# [TASK TO CARRY OUT]
Which lines in the records below hold the word "identifies"? Copy each of them.

# [WORKING DATA]

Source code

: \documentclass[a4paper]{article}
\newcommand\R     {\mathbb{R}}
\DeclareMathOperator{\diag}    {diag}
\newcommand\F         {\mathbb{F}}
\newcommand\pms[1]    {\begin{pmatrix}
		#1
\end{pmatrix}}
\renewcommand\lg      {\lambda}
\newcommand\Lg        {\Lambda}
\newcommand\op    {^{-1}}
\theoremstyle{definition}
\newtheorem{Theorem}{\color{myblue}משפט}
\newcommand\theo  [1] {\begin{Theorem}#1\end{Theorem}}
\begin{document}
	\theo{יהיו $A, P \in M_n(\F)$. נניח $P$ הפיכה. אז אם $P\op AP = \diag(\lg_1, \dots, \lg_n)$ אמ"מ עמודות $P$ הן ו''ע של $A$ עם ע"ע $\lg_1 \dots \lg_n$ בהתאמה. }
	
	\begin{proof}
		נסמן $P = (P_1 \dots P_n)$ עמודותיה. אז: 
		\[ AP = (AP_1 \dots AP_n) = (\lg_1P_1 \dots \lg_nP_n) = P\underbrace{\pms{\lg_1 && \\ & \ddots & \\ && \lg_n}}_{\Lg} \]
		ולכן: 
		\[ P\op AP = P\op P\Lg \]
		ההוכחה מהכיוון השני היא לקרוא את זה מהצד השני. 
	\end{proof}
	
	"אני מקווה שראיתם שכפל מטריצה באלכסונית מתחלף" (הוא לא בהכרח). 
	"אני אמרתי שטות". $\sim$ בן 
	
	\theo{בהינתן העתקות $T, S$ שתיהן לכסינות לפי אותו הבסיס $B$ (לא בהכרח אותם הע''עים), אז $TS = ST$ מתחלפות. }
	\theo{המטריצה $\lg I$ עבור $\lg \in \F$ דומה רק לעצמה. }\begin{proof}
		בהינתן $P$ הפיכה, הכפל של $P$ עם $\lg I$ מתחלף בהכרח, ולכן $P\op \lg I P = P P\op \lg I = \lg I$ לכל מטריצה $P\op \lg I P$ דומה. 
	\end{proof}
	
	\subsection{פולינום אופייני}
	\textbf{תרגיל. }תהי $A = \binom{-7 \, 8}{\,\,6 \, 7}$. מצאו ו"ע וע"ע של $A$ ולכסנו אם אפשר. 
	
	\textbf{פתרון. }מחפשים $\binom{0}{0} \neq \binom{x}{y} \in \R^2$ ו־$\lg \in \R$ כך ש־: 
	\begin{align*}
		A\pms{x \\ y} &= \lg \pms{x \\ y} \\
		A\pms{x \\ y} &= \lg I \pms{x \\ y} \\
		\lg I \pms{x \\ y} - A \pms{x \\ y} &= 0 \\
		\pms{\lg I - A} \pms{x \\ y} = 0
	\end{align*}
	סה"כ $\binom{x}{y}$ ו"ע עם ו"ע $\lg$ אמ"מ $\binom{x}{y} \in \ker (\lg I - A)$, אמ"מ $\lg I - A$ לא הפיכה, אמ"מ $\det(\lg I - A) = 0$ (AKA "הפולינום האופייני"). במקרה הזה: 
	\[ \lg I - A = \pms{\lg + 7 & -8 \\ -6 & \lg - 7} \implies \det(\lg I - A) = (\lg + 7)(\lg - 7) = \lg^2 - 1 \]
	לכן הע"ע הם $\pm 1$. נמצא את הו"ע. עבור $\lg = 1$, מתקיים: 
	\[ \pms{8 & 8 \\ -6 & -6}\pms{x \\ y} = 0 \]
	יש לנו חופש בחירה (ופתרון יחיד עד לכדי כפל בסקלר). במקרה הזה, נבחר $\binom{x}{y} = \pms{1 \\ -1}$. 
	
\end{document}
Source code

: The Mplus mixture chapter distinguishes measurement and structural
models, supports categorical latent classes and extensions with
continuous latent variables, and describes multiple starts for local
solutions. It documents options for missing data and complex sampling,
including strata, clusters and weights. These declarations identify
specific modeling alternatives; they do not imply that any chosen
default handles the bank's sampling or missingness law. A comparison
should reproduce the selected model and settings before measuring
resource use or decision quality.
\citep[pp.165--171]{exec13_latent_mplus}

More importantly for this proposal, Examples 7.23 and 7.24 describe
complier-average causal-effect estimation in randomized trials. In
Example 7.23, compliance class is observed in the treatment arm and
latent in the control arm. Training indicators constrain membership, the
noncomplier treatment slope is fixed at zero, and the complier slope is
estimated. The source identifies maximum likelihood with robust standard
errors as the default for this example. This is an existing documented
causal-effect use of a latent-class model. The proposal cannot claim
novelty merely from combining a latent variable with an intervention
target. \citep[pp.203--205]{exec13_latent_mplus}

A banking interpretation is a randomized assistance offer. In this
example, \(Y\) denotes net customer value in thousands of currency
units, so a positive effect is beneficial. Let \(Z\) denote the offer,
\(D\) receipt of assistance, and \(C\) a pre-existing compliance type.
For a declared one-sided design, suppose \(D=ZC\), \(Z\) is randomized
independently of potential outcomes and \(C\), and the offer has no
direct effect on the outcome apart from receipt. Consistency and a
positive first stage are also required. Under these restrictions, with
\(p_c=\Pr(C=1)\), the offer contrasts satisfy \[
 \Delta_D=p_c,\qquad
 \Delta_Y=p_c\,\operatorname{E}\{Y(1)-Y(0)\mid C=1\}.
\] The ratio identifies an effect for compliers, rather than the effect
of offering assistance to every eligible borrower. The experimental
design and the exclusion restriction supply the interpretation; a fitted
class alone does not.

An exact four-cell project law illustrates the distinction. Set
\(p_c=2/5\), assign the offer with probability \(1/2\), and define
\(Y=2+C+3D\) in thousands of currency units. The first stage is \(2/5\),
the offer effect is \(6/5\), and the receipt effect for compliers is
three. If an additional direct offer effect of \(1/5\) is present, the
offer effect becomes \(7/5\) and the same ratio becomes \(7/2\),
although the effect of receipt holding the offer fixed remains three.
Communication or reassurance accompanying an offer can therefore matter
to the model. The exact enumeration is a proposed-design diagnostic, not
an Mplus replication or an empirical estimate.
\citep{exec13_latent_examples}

# [RESPONSE AREA]
estimated. The source identifies maximum likelihood with robust standard
\] The ratio identifies an effect for compliers, rather than the effect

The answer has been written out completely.